Further, in the data center, the standardized data set is marked with the finished picture or audio file data, and the data storage is externally connected with public cloud object storage or cloud disk storage.

Further, in task management, the created model training task comprises starting, pausing, ending and checking to track the whole training process in real time, and finishing data set selection, super-parameter setting and hardware computing power resource selection.

Further, the node management manages the child nodes with computing power resources in the same organization, including generating a child node registration instruction and monitoring the child node state.

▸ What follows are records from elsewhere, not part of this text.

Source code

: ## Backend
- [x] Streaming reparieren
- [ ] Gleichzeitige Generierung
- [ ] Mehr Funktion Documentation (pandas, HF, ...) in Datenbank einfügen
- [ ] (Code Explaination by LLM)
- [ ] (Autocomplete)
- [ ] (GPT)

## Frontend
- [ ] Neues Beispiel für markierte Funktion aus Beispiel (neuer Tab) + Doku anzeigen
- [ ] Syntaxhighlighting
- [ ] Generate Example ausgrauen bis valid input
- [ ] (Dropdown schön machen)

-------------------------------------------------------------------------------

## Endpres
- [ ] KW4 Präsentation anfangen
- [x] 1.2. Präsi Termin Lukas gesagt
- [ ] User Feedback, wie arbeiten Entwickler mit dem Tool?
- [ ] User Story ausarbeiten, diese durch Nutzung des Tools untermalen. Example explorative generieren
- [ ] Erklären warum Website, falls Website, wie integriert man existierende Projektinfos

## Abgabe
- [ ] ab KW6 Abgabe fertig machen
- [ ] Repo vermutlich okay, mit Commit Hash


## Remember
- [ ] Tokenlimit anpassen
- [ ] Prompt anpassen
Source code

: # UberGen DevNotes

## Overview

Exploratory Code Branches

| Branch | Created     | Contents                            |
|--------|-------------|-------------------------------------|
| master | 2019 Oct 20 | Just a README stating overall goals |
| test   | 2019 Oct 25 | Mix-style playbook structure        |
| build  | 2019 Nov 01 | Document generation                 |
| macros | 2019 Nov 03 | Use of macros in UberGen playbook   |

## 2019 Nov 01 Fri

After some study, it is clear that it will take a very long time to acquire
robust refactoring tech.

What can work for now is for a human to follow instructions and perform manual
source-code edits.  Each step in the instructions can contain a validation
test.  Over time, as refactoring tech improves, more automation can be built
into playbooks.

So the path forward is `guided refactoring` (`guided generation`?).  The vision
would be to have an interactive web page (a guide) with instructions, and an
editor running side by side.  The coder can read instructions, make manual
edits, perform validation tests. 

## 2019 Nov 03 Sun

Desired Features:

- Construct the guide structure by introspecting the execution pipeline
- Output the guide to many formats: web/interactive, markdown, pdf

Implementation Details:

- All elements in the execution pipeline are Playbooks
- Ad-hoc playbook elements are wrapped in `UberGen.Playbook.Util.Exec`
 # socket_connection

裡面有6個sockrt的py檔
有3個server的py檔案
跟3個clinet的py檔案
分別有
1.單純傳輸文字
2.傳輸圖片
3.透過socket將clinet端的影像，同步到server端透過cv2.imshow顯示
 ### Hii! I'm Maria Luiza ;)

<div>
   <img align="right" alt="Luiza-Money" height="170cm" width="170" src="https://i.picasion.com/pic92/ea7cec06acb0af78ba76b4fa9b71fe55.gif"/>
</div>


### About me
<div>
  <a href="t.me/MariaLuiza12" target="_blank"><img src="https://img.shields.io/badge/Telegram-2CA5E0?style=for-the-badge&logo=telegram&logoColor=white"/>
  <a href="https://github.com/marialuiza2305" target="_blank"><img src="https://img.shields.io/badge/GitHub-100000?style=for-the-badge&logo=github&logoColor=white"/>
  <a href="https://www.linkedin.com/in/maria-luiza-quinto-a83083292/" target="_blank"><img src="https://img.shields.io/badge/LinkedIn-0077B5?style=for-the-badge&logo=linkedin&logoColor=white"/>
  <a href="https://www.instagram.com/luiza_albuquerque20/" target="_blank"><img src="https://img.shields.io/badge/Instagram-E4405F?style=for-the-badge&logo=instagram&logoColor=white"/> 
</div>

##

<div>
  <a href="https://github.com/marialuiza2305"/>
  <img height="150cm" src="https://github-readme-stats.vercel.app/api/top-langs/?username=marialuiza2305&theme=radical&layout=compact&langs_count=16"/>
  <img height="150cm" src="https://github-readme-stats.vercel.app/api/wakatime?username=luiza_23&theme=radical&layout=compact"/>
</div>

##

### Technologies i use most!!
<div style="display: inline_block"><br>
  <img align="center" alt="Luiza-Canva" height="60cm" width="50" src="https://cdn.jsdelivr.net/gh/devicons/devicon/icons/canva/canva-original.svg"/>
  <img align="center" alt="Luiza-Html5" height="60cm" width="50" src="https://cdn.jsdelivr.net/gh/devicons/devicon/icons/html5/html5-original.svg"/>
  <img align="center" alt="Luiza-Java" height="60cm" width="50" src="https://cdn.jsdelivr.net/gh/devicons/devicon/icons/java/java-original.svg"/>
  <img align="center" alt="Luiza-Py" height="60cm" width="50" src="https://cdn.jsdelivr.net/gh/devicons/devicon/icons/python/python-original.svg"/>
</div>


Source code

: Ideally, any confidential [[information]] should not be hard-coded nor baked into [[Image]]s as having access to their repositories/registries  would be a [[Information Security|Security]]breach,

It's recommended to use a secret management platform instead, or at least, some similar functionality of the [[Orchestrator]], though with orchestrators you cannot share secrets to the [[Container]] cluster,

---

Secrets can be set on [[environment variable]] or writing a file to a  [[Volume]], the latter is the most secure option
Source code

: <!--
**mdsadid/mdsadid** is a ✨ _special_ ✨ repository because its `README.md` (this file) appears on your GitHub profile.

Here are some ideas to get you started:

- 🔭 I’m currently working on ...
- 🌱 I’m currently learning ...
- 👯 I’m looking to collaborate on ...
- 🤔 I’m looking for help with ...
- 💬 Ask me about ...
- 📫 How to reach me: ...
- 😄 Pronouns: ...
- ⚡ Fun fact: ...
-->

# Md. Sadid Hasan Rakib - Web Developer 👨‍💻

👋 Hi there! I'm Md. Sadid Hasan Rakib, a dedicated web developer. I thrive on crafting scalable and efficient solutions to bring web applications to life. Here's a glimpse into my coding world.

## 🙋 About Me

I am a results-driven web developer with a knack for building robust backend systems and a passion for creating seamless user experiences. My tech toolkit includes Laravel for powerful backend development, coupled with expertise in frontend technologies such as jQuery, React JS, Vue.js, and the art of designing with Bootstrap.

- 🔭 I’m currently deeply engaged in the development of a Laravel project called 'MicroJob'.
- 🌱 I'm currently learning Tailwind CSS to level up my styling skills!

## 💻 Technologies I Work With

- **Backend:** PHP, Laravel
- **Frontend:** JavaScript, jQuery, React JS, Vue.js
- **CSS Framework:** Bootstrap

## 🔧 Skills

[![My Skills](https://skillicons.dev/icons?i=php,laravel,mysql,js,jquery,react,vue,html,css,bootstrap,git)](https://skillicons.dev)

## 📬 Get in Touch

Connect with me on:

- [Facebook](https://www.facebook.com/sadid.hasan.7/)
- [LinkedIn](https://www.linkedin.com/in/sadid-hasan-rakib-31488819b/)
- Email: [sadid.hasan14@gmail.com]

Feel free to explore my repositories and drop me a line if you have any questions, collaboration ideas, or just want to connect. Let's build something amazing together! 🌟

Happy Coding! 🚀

Further, the computing power use condition in the resource monitoring sub-node comprises GPU use rate, video memory occupancy rate, CPU use rate, memory occupancy rate and resource occupation condition of each process, and the computing power use condition is controlled to arrange training tasks.

Further, the model management stores training results, and the model results are downloaded offline or directly released to a cloud service store for other users to use.

A shared AI model training platform design apparatus, comprising: at least one memory and at least one processor;

the at least one memory for storing a machine readable program;

the at least one processor is configured to invoke the machine-readable program to execute a shared AI model training platform design method.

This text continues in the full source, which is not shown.